Chaos engineering on Amazon EKS using AWS Fault Injection Simulator(FIS)

Vardan Sharma
5 min readJul 6, 2023

--

Chaos engineering

What is Chaos Engineering

Chaos engineering is to improve the fault tolerance of a system that “intentionally causes a failure in a running system to expose the weaknesses of the system and improve the weaknesses so that the system can withstand actual failures”.

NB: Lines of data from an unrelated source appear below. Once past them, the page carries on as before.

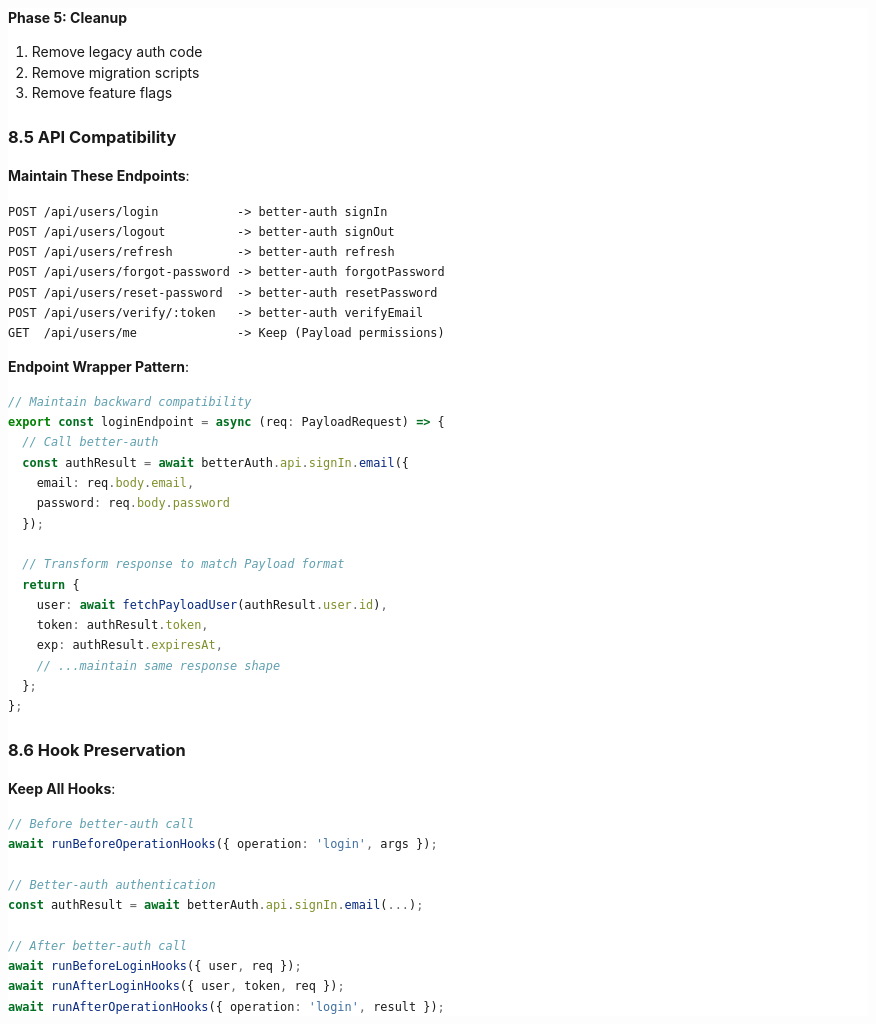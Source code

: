 **Phase 5: Cleanup**
1. Remove legacy auth code
2. Remove migration scripts
3. Remove feature flags

### 8.5 API Compatibility

**Maintain These Endpoints**:
```
POST /api/users/login           -> better-auth signIn
POST /api/users/logout          -> better-auth signOut
POST /api/users/refresh         -> better-auth refresh
POST /api/users/forgot-password -> better-auth forgotPassword
POST /api/users/reset-password  -> better-auth resetPassword
POST /api/users/verify/:token   -> better-auth verifyEmail
GET  /api/users/me              -> Keep (Payload permissions)
```

**Endpoint Wrapper Pattern**:
```typescript
// Maintain backward compatibility
export const loginEndpoint = async (req: PayloadRequest) => {
  // Call better-auth
  const authResult = await betterAuth.api.signIn.email({
    email: req.body.email,
    password: req.body.password
  });

  // Transform response to match Payload format
  return {
    user: await fetchPayloadUser(authResult.user.id),
    token: authResult.token,
    exp: authResult.expiresAt,
    // ...maintain same response shape
  };
};
```

### 8.6 Hook Preservation

**Keep All Hooks**:
```typescript
// Before better-auth call
await runBeforeOperationHooks({ operation: 'login', args });

// Better-auth authentication
const authResult = await betterAuth.api.signIn.email(...);

// After better-auth call
await runBeforeLoginHooks({ user, req });
await runAfterLoginHooks({ user, token, req });
await runAfterOperationHooks({ operation: 'login', result });
```
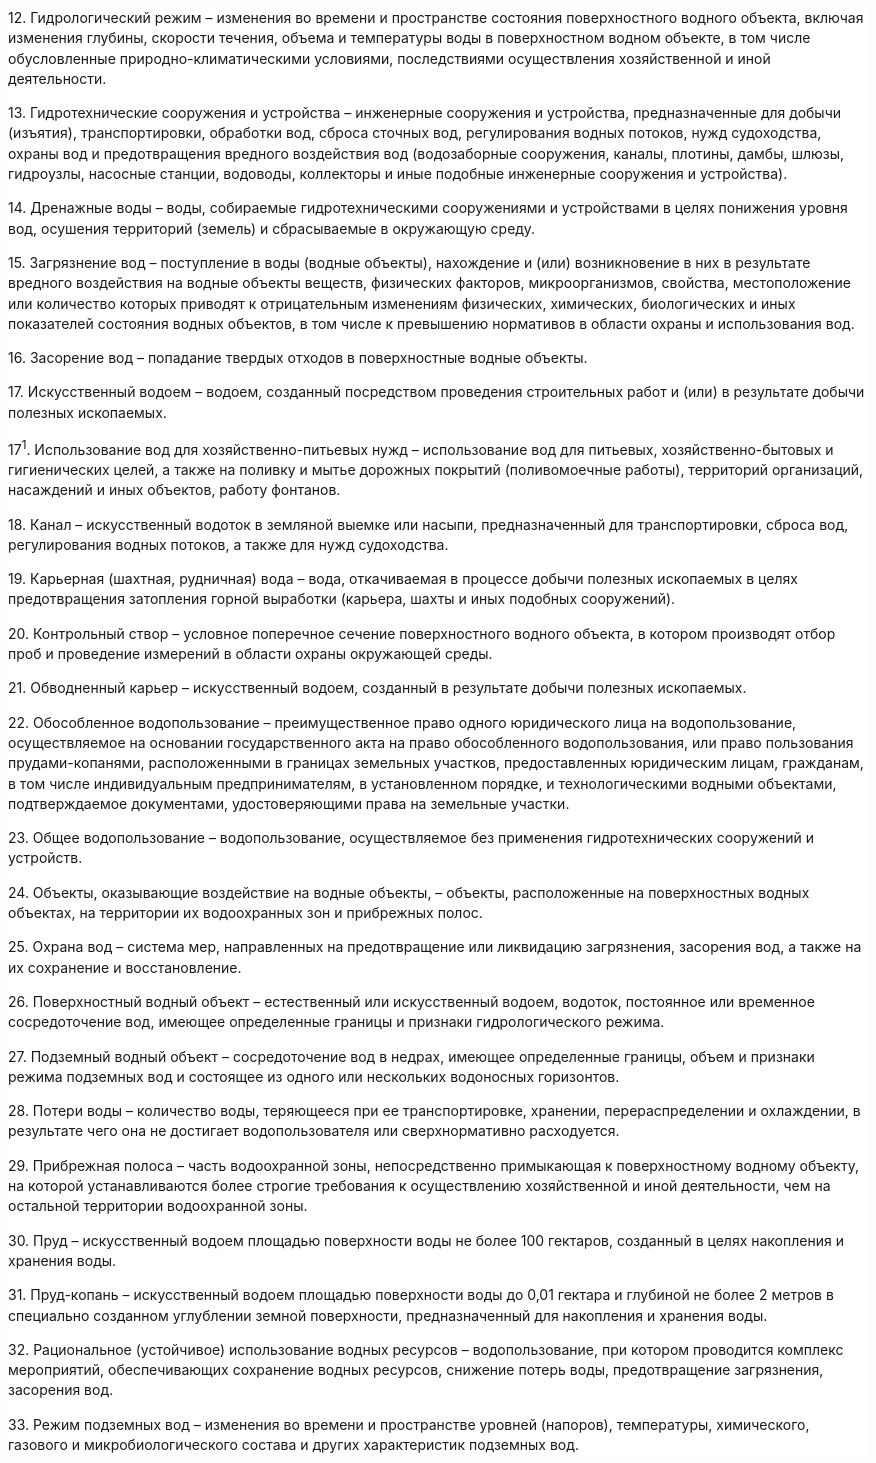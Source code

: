 <p>12. Гидрологический режим – изменения во времени и пространстве состояния поверхностного водного объекта, включая изменения глубины, скорости течения, объема и температуры воды в поверхностном водном объекте, в том числе обусловленные природно-климатическими условиями, последствиями осуществления хозяйственной и иной деятельности.</p>
<p>13. Гидротехнические сооружения и устройства – инженерные сооружения и устройства, предназначенные для добычи (изъятия), транспортировки, обработки вод, сброса сточных вод, регулирования водных потоков, нужд судоходства, охраны вод и предотвращения вредного воздействия вод (водозаборные сооружения, каналы, плотины, дамбы, шлюзы, гидроузлы, насосные станции, водоводы, коллекторы и иные подобные инженерные сооружения и устройства).</p>
<p>14. Дренажные воды – воды, собираемые гидротехническими сооружениями и устройствами в целях понижения уровня вод, осушения территорий (земель) и сбрасываемые в окружающую среду.</p>
<p>15. Загрязнение вод – поступление в воды (водные объекты), нахождение и (или) возникновение в них в результате вредного воздействия на водные объекты веществ, физических факторов, микроорганизмов, свойства, местоположение или количество которых приводят к отрицательным изменениям физических, химических, биологических и иных показателей состояния водных объектов, в том числе к превышению нормативов в области охраны и использования вод.</p>
<p>16. Засорение вод – попадание твердых отходов в поверхностные водные объекты.</p>
<p>17. Искусственный водоем – водоем, созданный посредством проведения строительных работ и (или) в результате добычи полезных ископаемых.</p>
<p>17<sup>1</sup>. Использование вод для хозяйственно-питьевых нужд – использование вод для питьевых, хозяйственно-бытовых и гигиенических целей, а также на поливку и мытье дорожных покрытий (поливомоечные работы), территорий организаций, насаждений и иных объектов, работу фонтанов.</p>
<p>18. Канал – искусственный водоток в земляной выемке или насыпи, предназначенный для транспортировки, сброса вод, регулирования водных потоков, а также для нужд судоходства.</p>
<p>19. Карьерная (шахтная, рудничная) вода – вода, откачиваемая в процессе добычи полезных ископаемых в целях предотвращения затопления горной выработки (карьера, шахты и иных подобных сооружений).</p>
<p>20. Контрольный створ – условное поперечное сечение поверхностного водного объекта, в котором производят отбор проб и проведение измерений в области охраны окружающей среды.</p>
<p>21. Обводненный карьер – искусственный водоем, созданный в результате добычи полезных ископаемых.</p>
<p>22. Обособленное водопользование – преимущественное право одного юридического лица на водопользование, осуществляемое на основании государственного акта на право обособленного водопользования, или право пользования прудами-копанями, расположенными в границах земельных участков, предоставленных юридическим лицам, гражданам, в том числе индивидуальным предпринимателям, в установленном порядке, и технологическими водными объектами, подтверждаемое документами, удостоверяющими права на земельные участки.</p>
<p>23. Общее водопользование – водопользование, осуществляемое без применения гидротехнических сооружений и устройств.</p>
<p>24. Объекты, оказывающие воздействие на водные объекты, – объекты, расположенные на поверхностных водных объектах, на территории их водоохранных зон и прибрежных полос.</p>
<p>25. Охрана вод – система мер, направленных на предотвращение или ликвидацию загрязнения, засорения вод, а также на их сохранение и восстановление.</p>
<p>26. Поверхностный водный объект – естественный или искусственный водоем, водоток, постоянное или временное сосредоточение вод, имеющее определенные границы и признаки гидрологического режима.</p>
<p>27. Подземный водный объект – сосредоточение вод в недрах, имеющее определенные границы, объем и признаки режима подземных вод и состоящее из одного или нескольких водоносных горизонтов.</p>
<p>28. Потери воды – количество воды, теряющееся при ее транспортировке, хранении, перераспределении и охлаждении, в результате чего она не достигает водопользователя или сверхнормативно расходуется.</p>
<p>29. Прибрежная полоса – часть водоохранной зоны, непосредственно примыкающая к поверхностному водному объекту, на которой устанавливаются более строгие требования к осуществлению хозяйственной и иной деятельности, чем на остальной территории водоохранной зоны.</p>
<p>30. Пруд – искусственный водоем площадью поверхности воды не более 100 гектаров, созданный в целях накопления и хранения воды.</p>
<p>31. Пруд-копань – искусственный водоем площадью поверхности воды до 0,01 гектара и глубиной не более 2 метров в специально созданном углублении земной поверхности, предназначенный для накопления и хранения воды.</p>
<p>32. Рациональное (устойчивое) использование водных ресурсов – водопользование, при котором проводится комплекс мероприятий, обеспечивающих сохранение водных ресурсов, снижение потерь воды, предотвращение загрязнения, засорения вод.</p>
<p>33. Режим подземных вод – изменения во времени и пространстве уровней (напоров), температуры, химического, газового и микробиологического состава и других характеристик подземных вод.</p>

Kubernetes, which is the main axis of cloud native technology, is designed with an emphasis on “how quickly you can recover in the event of a failure”, and it has automatic recovery functions such as self-healing function, but failure patterns and recovery patterns If you do not organize (automatic recovery or manual recovery, etc.), you will not be able to withstand actual commercial failures.

AWS FIS

AWS Fault Injection Simulator is a fully managed service for running fault injection experiments on AWS that makes it easier to improve an application’s performance, observability, and resiliency.

The basic execution procedure is only the following two steps.

(1) Creating an experiment template
(2) Executing an experiment

In this blog, we perform the following experiments:

(1) Terminate node group instances

(2) Delete application pods

Prerequisites:

  • A running Amazon EKS cluster with Cluster Autoscaler and AmazonSSMManagedInstanceCore {AWS managed policy} attached with Node IAM Role.
  • kubectl locally installed to interact with the Amazon EKS cluster.

Create IAM Role

  1. Navigate to IAM. Services > IAM.
  2. Click Roles and then click Create role.
  3. Select AWS service. I don’t see Fault Injection Simulator (FIS) as a service option to select so selected EC2. We will need to add a trust policy for FIS. Click Next.
  4. Click Policies in left pane and click on Create policy.
  5. Select the JSON tab. Copy and paste the following policy and click Next.
{
"Version": "2012-10-17",
"Statement": [
{
"Sid": "FISPermissions",
"Effect": "Allow",
"Action": [
"fis:*"
],
"Resource": "*"
},
{
"Sid": "ReadOnlyActions",
"Effect": "Allow",
"Action": [
"ssm:Describe*",
"ssm:Get*",
"ssm:List*",
"ec2:DescribeInstances",
"rds:DescribeDBClusters",
"ecs:DescribeClusters",
"ecs:ListContainerInstances",
"eks:DescribeNodegroup",
"cloudwatch:DescribeAlarms",
"iam:ListRoles"
],
"Resource": "*"
},
{
"Sid": "PermissionsToCreateServiceLinkedRole",
"Effect": "Allow",
"Action": "iam:CreateServiceLinkedRole",
"Resource": "*",
"Condition": {
"StringEquals": {
"iam:AWSServiceName": "fis.amazonaws.com"
}
}
}
]
}

6. Click Next.
7. On the Review policy page create a Name for your policy. Click Create policy.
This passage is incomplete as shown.